Your instructions
Copy the complete listing that follows, letter for letter.
= = =
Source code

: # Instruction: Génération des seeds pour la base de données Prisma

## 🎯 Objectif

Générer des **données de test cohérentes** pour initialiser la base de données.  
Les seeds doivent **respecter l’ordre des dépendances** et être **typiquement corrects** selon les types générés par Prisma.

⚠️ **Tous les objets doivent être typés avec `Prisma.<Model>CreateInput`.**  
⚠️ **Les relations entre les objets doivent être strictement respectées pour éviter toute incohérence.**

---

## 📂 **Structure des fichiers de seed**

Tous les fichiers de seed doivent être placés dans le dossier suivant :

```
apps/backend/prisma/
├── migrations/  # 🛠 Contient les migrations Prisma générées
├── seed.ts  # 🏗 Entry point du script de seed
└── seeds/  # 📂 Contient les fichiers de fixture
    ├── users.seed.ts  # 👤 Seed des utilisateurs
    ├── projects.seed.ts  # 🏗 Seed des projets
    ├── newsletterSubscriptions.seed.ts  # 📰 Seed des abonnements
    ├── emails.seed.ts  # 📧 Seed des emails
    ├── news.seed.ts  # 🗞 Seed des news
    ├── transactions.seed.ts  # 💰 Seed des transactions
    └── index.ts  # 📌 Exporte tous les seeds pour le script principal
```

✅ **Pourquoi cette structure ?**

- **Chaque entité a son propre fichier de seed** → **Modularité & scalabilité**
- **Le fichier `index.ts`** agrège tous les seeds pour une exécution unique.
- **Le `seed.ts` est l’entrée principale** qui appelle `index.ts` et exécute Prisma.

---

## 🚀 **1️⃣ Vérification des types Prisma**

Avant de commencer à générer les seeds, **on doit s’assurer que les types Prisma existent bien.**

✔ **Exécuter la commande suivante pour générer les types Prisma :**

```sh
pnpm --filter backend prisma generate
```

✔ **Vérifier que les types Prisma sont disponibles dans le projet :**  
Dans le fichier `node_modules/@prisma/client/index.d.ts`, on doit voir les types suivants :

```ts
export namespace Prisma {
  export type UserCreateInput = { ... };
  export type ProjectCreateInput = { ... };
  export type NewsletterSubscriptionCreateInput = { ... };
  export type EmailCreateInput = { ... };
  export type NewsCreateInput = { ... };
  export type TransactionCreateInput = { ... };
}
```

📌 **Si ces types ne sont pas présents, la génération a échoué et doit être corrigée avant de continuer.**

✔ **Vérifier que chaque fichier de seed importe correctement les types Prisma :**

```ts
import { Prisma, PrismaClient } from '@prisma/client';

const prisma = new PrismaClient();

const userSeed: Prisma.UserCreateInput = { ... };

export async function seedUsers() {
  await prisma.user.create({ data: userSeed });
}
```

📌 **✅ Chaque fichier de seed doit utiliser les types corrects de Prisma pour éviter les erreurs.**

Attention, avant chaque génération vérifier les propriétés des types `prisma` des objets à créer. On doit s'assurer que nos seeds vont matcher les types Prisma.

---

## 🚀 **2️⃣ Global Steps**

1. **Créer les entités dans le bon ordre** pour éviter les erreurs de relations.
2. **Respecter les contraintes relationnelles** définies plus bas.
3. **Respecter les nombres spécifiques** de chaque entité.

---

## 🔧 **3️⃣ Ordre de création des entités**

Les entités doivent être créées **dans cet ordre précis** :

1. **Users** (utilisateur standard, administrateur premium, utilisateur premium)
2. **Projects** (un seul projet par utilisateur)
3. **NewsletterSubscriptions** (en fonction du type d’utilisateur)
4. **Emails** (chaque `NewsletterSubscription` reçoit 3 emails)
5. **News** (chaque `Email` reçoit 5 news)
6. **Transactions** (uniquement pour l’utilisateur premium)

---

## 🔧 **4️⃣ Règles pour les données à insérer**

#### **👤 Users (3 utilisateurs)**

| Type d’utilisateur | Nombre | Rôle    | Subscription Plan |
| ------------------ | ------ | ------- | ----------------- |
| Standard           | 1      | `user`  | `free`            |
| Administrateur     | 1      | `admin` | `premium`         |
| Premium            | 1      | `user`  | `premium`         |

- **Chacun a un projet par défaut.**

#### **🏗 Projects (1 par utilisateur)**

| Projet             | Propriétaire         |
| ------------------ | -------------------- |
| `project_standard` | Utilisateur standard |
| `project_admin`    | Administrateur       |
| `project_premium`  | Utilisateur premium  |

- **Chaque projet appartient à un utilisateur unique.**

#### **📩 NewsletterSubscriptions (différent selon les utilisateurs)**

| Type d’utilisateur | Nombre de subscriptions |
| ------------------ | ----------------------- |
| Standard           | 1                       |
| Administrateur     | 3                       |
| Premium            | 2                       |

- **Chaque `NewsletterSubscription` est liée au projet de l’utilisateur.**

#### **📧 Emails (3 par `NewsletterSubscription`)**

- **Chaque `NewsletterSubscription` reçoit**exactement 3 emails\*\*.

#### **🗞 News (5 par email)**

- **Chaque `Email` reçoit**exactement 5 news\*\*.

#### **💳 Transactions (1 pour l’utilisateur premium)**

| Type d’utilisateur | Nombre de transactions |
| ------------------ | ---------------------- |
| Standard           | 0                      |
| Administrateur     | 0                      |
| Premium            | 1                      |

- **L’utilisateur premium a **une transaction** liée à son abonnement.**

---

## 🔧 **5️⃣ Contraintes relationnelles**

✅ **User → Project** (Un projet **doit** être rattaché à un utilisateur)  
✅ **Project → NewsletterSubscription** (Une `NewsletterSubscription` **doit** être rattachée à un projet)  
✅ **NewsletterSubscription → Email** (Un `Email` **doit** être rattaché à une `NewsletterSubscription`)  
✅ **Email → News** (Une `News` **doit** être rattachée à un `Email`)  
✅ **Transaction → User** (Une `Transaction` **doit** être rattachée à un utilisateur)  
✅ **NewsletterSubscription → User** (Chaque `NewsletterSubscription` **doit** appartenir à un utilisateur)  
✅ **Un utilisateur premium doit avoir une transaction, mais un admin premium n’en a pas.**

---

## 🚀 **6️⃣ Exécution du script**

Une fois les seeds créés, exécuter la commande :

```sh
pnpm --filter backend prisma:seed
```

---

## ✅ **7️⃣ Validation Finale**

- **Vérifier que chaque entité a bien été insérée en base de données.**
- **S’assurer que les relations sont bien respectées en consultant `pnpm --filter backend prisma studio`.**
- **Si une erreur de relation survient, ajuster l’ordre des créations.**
= = =
Problem solution
Source code

: # Instruction: Génération des seeds pour la base de données Prisma

## 🎯 Objectif

Générer des **données de test cohérentes** pour initialiser la base de données.  
Les seeds doivent **respecter l’ordre des dépendances** et être **typiquement corrects** selon les types générés par Prisma.

⚠️ **Tous les objets doivent être typés avec `Prisma.<Model>CreateInput`.**  
⚠️ **Les relations entre les objets doivent être strictement respectées pour éviter toute incohérence.**

---

## 📂 **Structure des fichiers de seed**

Tous les fichiers de seed doivent être placés dans le dossier suivant :

```
apps/backend/prisma/
├── migrations/  # 🛠 Contient les migrations Prisma générées
├── seed.ts  # 🏗 Entry point du script de seed
└── seeds/  # 📂 Contient les fichiers de fixture
    ├── users.seed.ts  # 👤 Seed des utilisateurs
    ├── projects.seed.ts  # 🏗 Seed des projets
    ├── newsletterSubscriptions.seed.ts  # 📰 Seed des abonnements
    ├── emails.seed.ts  # 📧 Seed des emails
    ├── news.seed.ts  # 🗞 Seed des news
    ├── transactions.seed.ts  # 💰 Seed des transactions
    └── index.ts  # 📌 Exporte tous les seeds pour le script principal
```

✅ **Pourquoi cette structure ?**

- **Chaque entité a son propre fichier de seed** → **Modularité & scalabilité**
- **Le fichier `index.ts`** agrège tous les seeds pour une exécution unique.
- **Le `seed.ts` est l’entrée principale** qui appelle `index.ts` et exécute Prisma.

---

## 🚀 **1️⃣ Vérification des types Prisma**

Avant de commencer à générer les seeds, **on doit s’assurer que les types Prisma existent bien.**

✔ **Exécuter la commande suivante pour générer les types Prisma :**

```sh
pnpm --filter backend prisma generate
```

✔ **Vérifier que les types Prisma sont disponibles dans le projet :**  
Dans le fichier `node_modules/@prisma/client/index.d.ts`, on doit voir les types suivants :

```ts
export namespace Prisma {
  export type UserCreateInput = { ... };
  export type ProjectCreateInput = { ... };
  export type NewsletterSubscriptionCreateInput = { ... };
  export type EmailCreateInput = { ... };
  export type NewsCreateInput = { ... };
  export type TransactionCreateInput = { ... };
}
```

📌 **Si ces types ne sont pas présents, la génération a échoué et doit être corrigée avant de continuer.**

✔ **Vérifier que chaque fichier de seed importe correctement les types Prisma :**

```ts
import { Prisma, PrismaClient } from '@prisma/client';

const prisma = new PrismaClient();

const userSeed: Prisma.UserCreateInput = { ... };

export async function seedUsers() {
  await prisma.user.create({ data: userSeed });
}
```

📌 **✅ Chaque fichier de seed doit utiliser les types corrects de Prisma pour éviter les erreurs.**

Attention, avant chaque génération vérifier les propriétés des types `prisma` des objets à créer. On doit s'assurer que nos seeds vont matcher les types Prisma.

---

## 🚀 **2️⃣ Global Steps**

1. **Créer les entités dans le bon ordre** pour éviter les erreurs de relations.
2. **Respecter les contraintes relationnelles** définies plus bas.
3. **Respecter les nombres spécifiques** de chaque entité.

---

## 🔧 **3️⃣ Ordre de création des entités**

Les entités doivent être créées **dans cet ordre précis** :

1. **Users** (utilisateur standard, administrateur premium, utilisateur premium)
2. **Projects** (un seul projet par utilisateur)
3. **NewsletterSubscriptions** (en fonction du type d’utilisateur)
4. **Emails** (chaque `NewsletterSubscription` reçoit 3 emails)
5. **News** (chaque `Email` reçoit 5 news)
6. **Transactions** (uniquement pour l’utilisateur premium)

---

## 🔧 **4️⃣ Règles pour les données à insérer**

#### **👤 Users (3 utilisateurs)**

| Type d’utilisateur | Nombre | Rôle    | Subscription Plan |
| ------------------ | ------ | ------- | ----------------- |
| Standard           | 1      | `user`  | `free`            |
| Administrateur     | 1      | `admin` | `premium`         |
| Premium            | 1      | `user`  | `premium`         |

- **Chacun a un projet par défaut.**

#### **🏗 Projects (1 par utilisateur)**

| Projet             | Propriétaire         |
| ------------------ | -------------------- |
| `project_standard` | Utilisateur standard |
| `project_admin`    | Administrateur       |
| `project_premium`  | Utilisateur premium  |

- **Chaque projet appartient à un utilisateur unique.**

#### **📩 NewsletterSubscriptions (différent selon les utilisateurs)**

| Type d’utilisateur | Nombre de subscriptions |
| ------------------ | ----------------------- |
| Standard           | 1                       |
| Administrateur     | 3                       |
| Premium            | 2                       |

- **Chaque `NewsletterSubscription` est liée au projet de l’utilisateur.**

#### **📧 Emails (3 par `NewsletterSubscription`)**

- **Chaque `NewsletterSubscription` reçoit**exactement 3 emails\*\*.

#### **🗞 News (5 par email)**

- **Chaque `Email` reçoit**exactement 5 news\*\*.

#### **💳 Transactions (1 pour l’utilisateur premium)**

| Type d’utilisateur | Nombre de transactions |
| ------------------ | ---------------------- |
| Standard           | 0                      |
| Administrateur     | 0                      |
| Premium            | 1                      |

- **L’utilisateur premium a **une transaction** liée à son abonnement.**

---

## 🔧 **5️⃣ Contraintes relationnelles**

✅ **User → Project** (Un projet **doit** être rattaché à un utilisateur)  
✅ **Project → NewsletterSubscription** (Une `NewsletterSubscription` **doit** être rattachée à un projet)  
✅ **NewsletterSubscription → Email** (Un `Email` **doit** être rattaché à une `NewsletterSubscription`)  
✅ **Email → News** (Une `News` **doit** être rattachée à un `Email`)  
✅ **Transaction → User** (Une `Transaction` **doit** être rattachée à un utilisateur)  
✅ **NewsletterSubscription → User** (Chaque `NewsletterSubscription` **doit** appartenir à un utilisateur)  
✅ **Un utilisateur premium doit avoir une transaction, mais un admin premium n’en a pas.**

---

## 🚀 **6️⃣ Exécution du script**

Une fois les seeds créés, exécuter la commande :

```sh
pnpm --filter backend prisma:seed
```

---

## ✅ **7️⃣ Validation Finale**

- **Vérifier que chaque entité a bien été insérée en base de données.**
- **S’assurer que les relations sont bien respectées en consultant `pnpm --filter backend prisma studio`.**
- **Si une erreur de relation survient, ajuster l’ordre des créations.**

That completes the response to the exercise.